While he waited, he filled his mind with a memory of the afternoon. The door of the den had stood open and as he approached he had heard voices from within. He recognized one of the voices as Chauncey's. There was nothing in this to stop him, but he did stop. There was a quality in Chauncey's voice that stopped him, something both familiar and strange. Even before he could make out any words he recognized that tone. It was Chauncey's old storytelling chant.

“One of his dogs was dead but he still had that little ole hound an he had ole Deuteronomy. So he pushed aside them bushes an stepped out into the clearin.”

“Was he scared, Mr. Chauncey?” asked a small, high, excited voice.

“Scared! Who, Theron? Why, of course he was scared! Wouldn't you be? But there he was. Wasn't no gittin out of it now, even if he had of wanted to. Anyhow, wasn't much time to be scared. He no sooner had stepped out than that big ole pig forgets all about them two dogs pesterin him. ‘Uuuuuuuuuuuuuugh!' he go. ‘UUUUUUUUUUUUUgh!' an he makes for Theron like a bullet. So Theron th'ow his gun up to his shoulder—”

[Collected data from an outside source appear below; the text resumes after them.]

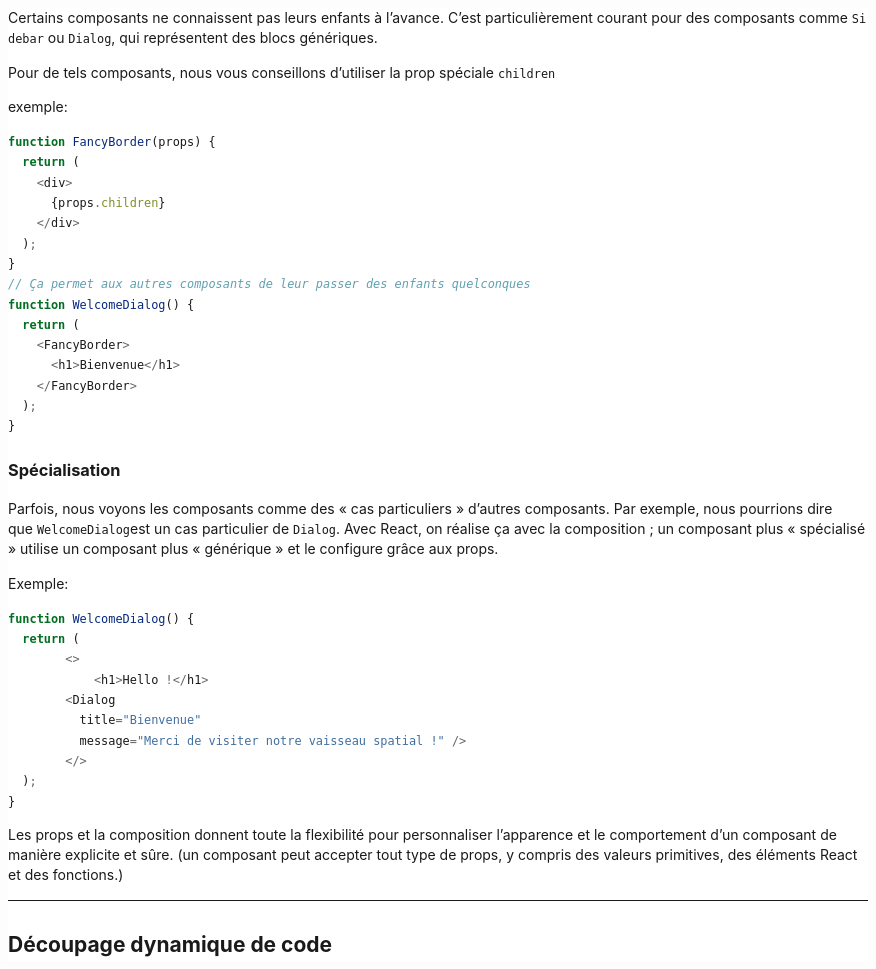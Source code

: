 Certains composants ne connaissent pas leurs enfants à l’avance. C’est particulièrement courant pour des composants comme `Sidebar` ou `Dialog`, qui représentent des blocs génériques.

Pour de tels composants, nous vous conseillons d’utiliser la prop spéciale `children`

exemple:

```js
function FancyBorder(props) {
  return (
    <div>
      {props.children}
    </div>
  );
}
// Ça permet aux autres composants de leur passer des enfants quelconques
function WelcomeDialog() {
  return (
    <FancyBorder>
      <h1>Bienvenue</h1>
    </FancyBorder>
  );
}
```

### Spécialisation

Parfois, nous voyons les composants comme des « cas particuliers » d’autres composants. Par exemple, nous pourrions dire que `WelcomeDialog`est un cas particulier de `Dialog`.
Avec React, on réalise ça avec la composition ; un composant plus « spécialisé » utilise un composant plus « générique » et le configure grâce aux props.

Exemple:

```js
function WelcomeDialog() {
  return (
		<>
			<h1>Hello !</h1>
	    <Dialog
	      title="Bienvenue"
	      message="Merci de visiter notre vaisseau spatial !" />
		</>
  );
}
```

Les props et la composition donnent toute la flexibilité pour personnaliser l’apparence et le comportement d’un composant de manière explicite et sûre. (un composant peut accepter tout type de props, y compris des valeurs primitives, des éléments React et des fonctions.)

---

## Découpage dynamique de code
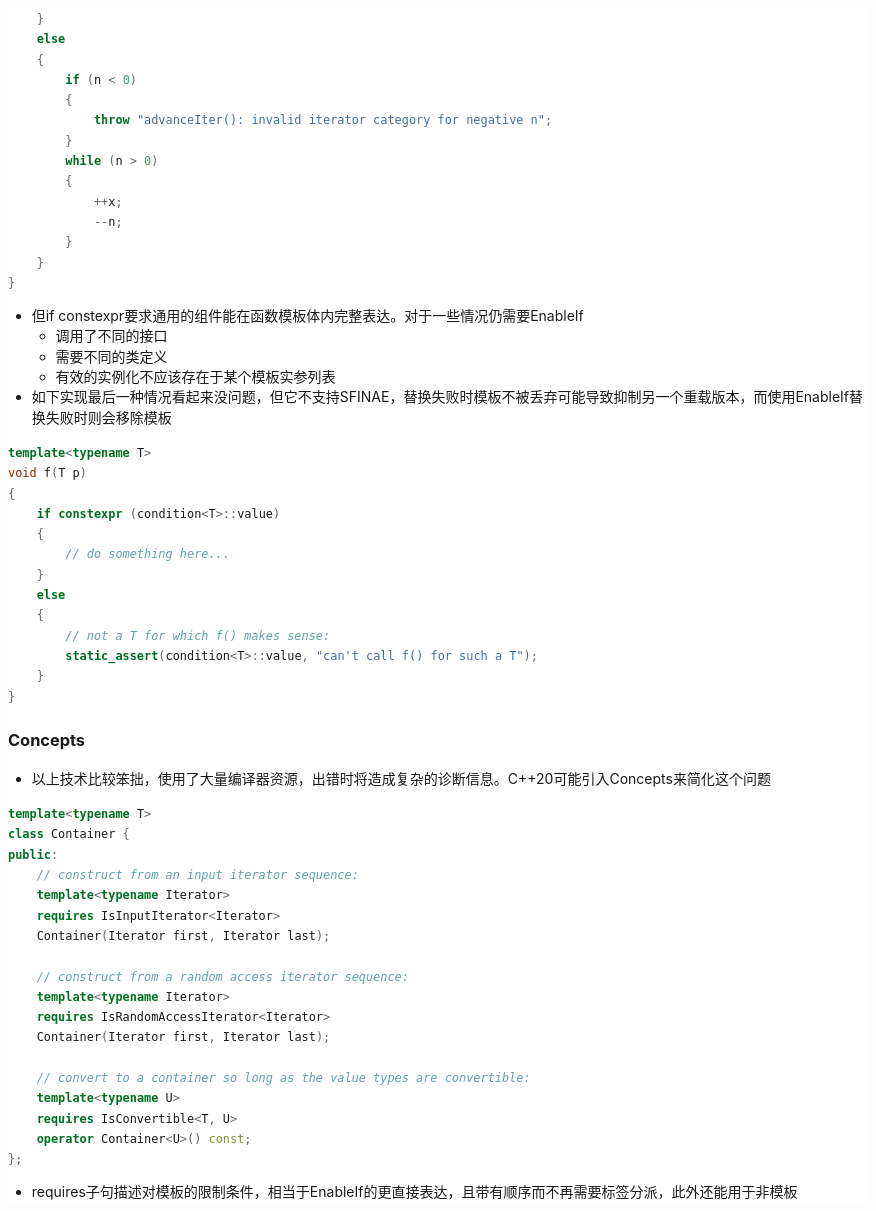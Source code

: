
 ```cpp
    }
    else
    {
        if (n < 0)
        {
            throw "advanceIter(): invalid iterator category for negative n";
        }
        while (n > 0)
        {
            ++x;
            --n;
        }
    }
}
```
* 但if constexpr要求通用的组件能在函数模板体内完整表达。对于一些情况仍需要EnableIf
  * 调用了不同的接口
  * 需要不同的类定义
  * 有效的实例化不应该存在于某个模板实参列表
* 如下实现最后一种情况看起来没问题，但它不支持SFINAE，替换失败时模板不被丢弃可能导致抑制另一个重载版本，而使用EnableIf替换失败时则会移除模板

```cpp
template<typename T>
void f(T p)
{
    if constexpr (condition<T>::value)
    {
        // do something here...
    }
    else
    {
        // not a T for which f() makes sense:
        static_assert(condition<T>::value, "can't call f() for such a T");
    }
}
```

### Concepts
* 以上技术比较笨拙，使用了大量编译器资源，出错时将造成复杂的诊断信息。C++20可能引入Concepts来简化这个问题

```cpp
template<typename T>
class Container {
public:
    // construct from an input iterator sequence:
    template<typename Iterator>
    requires IsInputIterator<Iterator>
    Container(Iterator first, Iterator last);

    // construct from a random access iterator sequence:
    template<typename Iterator>
    requires IsRandomAccessIterator<Iterator>
    Container(Iterator first, Iterator last);

    // convert to a container so long as the value types are convertible:
    template<typename U>
    requires IsConvertible<T, U>
    operator Container<U>() const;
};
```
* requires子句描述对模板的限制条件，相当于EnableIf的更直接表达，且带有顺序而不再需要标签分派，此外还能用于非模板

“Which one was it, Mr. Chauncey? This one?”

“'At's the one.”

Theron peeped around the doorjamb. There were three of them, but only one was talking—much to the annoyance of one of the other two. They were all about eight or ten years old. Chauncey, still in his chef's hat, sat in the chair by the gun cabinet, the three boys on the floor at his feet. “Be quiet, will you! Let him go on,” the one who was holding on to Chauncey's right hand said to the curly-headed one pointing at the guns. But the one who caught and held Theron's attention was the silent one, the dark, thin little boy nearest him. He was too intently absorbed even to protest the interruptions. He was living the story, and for him it had not been interrupted. His jaw was clenched, and he stared at Chauncey with big unblinking black eyes. Theron had listened until Chauncey tricked them just as he had used to trick him in telling the story of his father's exploits, stopping abruptly at the climax, leaving them to gasp with frustrated suspense.